TO DO
The reply should consist of every entry, repeated exactly.

DATA PROVIDED

"""

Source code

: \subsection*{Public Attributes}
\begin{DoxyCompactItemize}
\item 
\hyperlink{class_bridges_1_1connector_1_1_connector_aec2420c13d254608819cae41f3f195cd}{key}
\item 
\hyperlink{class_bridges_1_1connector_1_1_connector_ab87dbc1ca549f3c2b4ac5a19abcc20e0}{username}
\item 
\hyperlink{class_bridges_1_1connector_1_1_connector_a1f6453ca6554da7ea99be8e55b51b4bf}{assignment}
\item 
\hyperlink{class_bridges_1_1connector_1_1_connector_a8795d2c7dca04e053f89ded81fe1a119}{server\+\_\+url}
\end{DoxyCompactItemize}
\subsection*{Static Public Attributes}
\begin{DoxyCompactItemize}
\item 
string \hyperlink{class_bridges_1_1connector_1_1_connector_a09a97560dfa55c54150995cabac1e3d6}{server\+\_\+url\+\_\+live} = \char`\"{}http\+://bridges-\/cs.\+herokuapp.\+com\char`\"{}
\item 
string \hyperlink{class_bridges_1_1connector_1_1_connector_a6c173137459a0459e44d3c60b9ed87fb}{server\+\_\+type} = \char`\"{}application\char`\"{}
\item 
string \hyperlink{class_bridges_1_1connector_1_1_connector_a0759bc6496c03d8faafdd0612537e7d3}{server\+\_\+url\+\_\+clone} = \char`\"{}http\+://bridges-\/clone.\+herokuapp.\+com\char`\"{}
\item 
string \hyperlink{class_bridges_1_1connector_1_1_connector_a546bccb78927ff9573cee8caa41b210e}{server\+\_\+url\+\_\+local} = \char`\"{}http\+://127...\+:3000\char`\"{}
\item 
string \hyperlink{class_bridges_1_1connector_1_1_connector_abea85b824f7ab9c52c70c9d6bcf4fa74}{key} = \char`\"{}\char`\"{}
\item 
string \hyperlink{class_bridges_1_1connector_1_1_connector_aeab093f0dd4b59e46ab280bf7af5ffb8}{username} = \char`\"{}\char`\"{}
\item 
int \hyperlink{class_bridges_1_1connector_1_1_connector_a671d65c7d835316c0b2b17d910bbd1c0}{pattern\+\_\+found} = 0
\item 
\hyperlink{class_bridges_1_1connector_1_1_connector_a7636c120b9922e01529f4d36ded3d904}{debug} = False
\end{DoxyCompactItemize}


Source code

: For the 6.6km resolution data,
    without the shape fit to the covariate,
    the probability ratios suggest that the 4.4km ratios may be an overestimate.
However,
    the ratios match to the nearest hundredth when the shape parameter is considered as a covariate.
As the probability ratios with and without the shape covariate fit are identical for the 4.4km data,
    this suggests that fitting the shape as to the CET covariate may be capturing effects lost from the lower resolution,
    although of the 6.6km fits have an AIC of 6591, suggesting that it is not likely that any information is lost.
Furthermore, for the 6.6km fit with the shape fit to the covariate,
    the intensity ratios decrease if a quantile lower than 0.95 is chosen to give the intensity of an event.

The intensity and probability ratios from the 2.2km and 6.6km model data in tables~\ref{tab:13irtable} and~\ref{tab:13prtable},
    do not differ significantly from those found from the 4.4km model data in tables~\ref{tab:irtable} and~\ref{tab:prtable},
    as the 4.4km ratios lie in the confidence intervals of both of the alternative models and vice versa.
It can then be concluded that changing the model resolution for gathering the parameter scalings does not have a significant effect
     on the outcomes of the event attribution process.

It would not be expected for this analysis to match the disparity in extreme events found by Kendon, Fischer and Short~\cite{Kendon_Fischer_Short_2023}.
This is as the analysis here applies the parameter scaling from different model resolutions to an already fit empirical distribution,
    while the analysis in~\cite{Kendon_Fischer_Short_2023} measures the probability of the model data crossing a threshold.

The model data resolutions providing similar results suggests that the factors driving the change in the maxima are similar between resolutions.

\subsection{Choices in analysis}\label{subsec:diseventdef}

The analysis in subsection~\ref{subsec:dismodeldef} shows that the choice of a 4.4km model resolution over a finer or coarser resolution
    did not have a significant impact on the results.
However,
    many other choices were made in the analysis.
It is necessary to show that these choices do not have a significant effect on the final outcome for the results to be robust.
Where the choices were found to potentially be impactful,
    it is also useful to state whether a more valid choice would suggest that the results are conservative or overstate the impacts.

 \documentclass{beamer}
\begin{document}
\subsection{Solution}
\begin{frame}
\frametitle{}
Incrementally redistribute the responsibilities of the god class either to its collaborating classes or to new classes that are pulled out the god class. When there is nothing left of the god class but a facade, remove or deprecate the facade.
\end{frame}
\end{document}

"""

EXERCISE RESPONSE
Source code

: \subsection*{Public Attributes}
\begin{DoxyCompactItemize}
\item 
\hyperlink{class_bridges_1_1connector_1_1_connector_aec2420c13d254608819cae41f3f195cd}{key}
\item 
\hyperlink{class_bridges_1_1connector_1_1_connector_ab87dbc1ca549f3c2b4ac5a19abcc20e0}{username}
\item 
\hyperlink{class_bridges_1_1connector_1_1_connector_a1f6453ca6554da7ea99be8e55b51b4bf}{assignment}
\item 
\hyperlink{class_bridges_1_1connector_1_1_connector_a8795d2c7dca04e053f89ded81fe1a119}{server\+\_\+url}
\end{DoxyCompactItemize}
\subsection*{Static Public Attributes}
\begin{DoxyCompactItemize}
\item 
string \hyperlink{class_bridges_1_1connector_1_1_connector_a09a97560dfa55c54150995cabac1e3d6}{server\+\_\+url\+\_\+live} = \char`\"{}http\+://bridges-\/cs.\+herokuapp.\+com\char`\"{}
\item 
string \hyperlink{class_bridges_1_1connector_1_1_connector_a6c173137459a0459e44d3c60b9ed87fb}{server\+\_\+type} = \char`\"{}application\char`\"{}
\item 
string \hyperlink{class_bridges_1_1connector_1_1_connector_a0759bc6496c03d8faafdd0612537e7d3}{server\+\_\+url\+\_\+clone} = \char`\"{}http\+://bridges-\/clone.\+herokuapp.\+com\char`\"{}
\item 
string \hyperlink{class_bridges_1_1connector_1_1_connector_a546bccb78927ff9573cee8caa41b210e}{server\+\_\+url\+\_\+local} = \char`\"{}http\+://127...\+:3000\char`\"{}
\item 
string \hyperlink{class_bridges_1_1connector_1_1_connector_abea85b824f7ab9c52c70c9d6bcf4fa74}{key} = \char`\"{}\char`\"{}
\item 
string \hyperlink{class_bridges_1_1connector_1_1_connector_aeab093f0dd4b59e46ab280bf7af5ffb8}{username} = \char`\"{}\char`\"{}
\item 
int \hyperlink{class_bridges_1_1connector_1_1_connector_a671d65c7d835316c0b2b17d910bbd1c0}{pattern\+\_\+found} = 0
\item 
\hyperlink{class_bridges_1_1connector_1_1_connector_a7636c120b9922e01529f4d36ded3d904}{debug} = False
\end{DoxyCompactItemize}


Source code

: For the 6.6km resolution data,
    without the shape fit to the covariate,
    the probability ratios suggest that the 4.4km ratios may be an overestimate.
However,
    the ratios match to the nearest hundredth when the shape parameter is considered as a covariate.
As the probability ratios with and without the shape covariate fit are identical for the 4.4km data,
    this suggests that fitting the shape as to the CET covariate may be capturing effects lost from the lower resolution,
    although of the 6.6km fits have an AIC of 6591, suggesting that it is not likely that any information is lost.
Furthermore, for the 6.6km fit with the shape fit to the covariate,
    the intensity ratios decrease if a quantile lower than 0.95 is chosen to give the intensity of an event.

The intensity and probability ratios from the 2.2km and 6.6km model data in tables~\ref{tab:13irtable} and~\ref{tab:13prtable},
    do not differ significantly from those found from the 4.4km model data in tables~\ref{tab:irtable} and~\ref{tab:prtable},
    as the 4.4km ratios lie in the confidence intervals of both of the alternative models and vice versa.
It can then be concluded that changing the model resolution for gathering the parameter scalings does not have a significant effect
     on the outcomes of the event attribution process.

It would not be expected for this analysis to match the disparity in extreme events found by Kendon, Fischer and Short~\cite{Kendon_Fischer_Short_2023}.
This is as the analysis here applies the parameter scaling from different model resolutions to an already fit empirical distribution,
    while the analysis in~\cite{Kendon_Fischer_Short_2023} measures the probability of the model data crossing a threshold.

The model data resolutions providing similar results suggests that the factors driving the change in the maxima are similar between resolutions.

\subsection{Choices in analysis}\label{subsec:diseventdef}

The analysis in subsection~\ref{subsec:dismodeldef} shows that the choice of a 4.4km model resolution over a finer or coarser resolution
    did not have a significant impact on the results.
However,
    many other choices were made in the analysis.
It is necessary to show that these choices do not have a significant effect on the final outcome for the results to be robust.
Where the choices were found to potentially be impactful,
    it is also useful to state whether a more valid choice would suggest that the results are conservative or overstate the impacts.

 \documentclass{beamer}
\begin{document}
\subsection{Solution}
\begin{frame}
\frametitle{}
Incrementally redistribute the responsibilities of the god class either to its collaborating classes or to new classes that are pulled out the god class. When there is nothing left of the god class but a facade, remove or deprecate the facade.
\end{frame}
\end{document}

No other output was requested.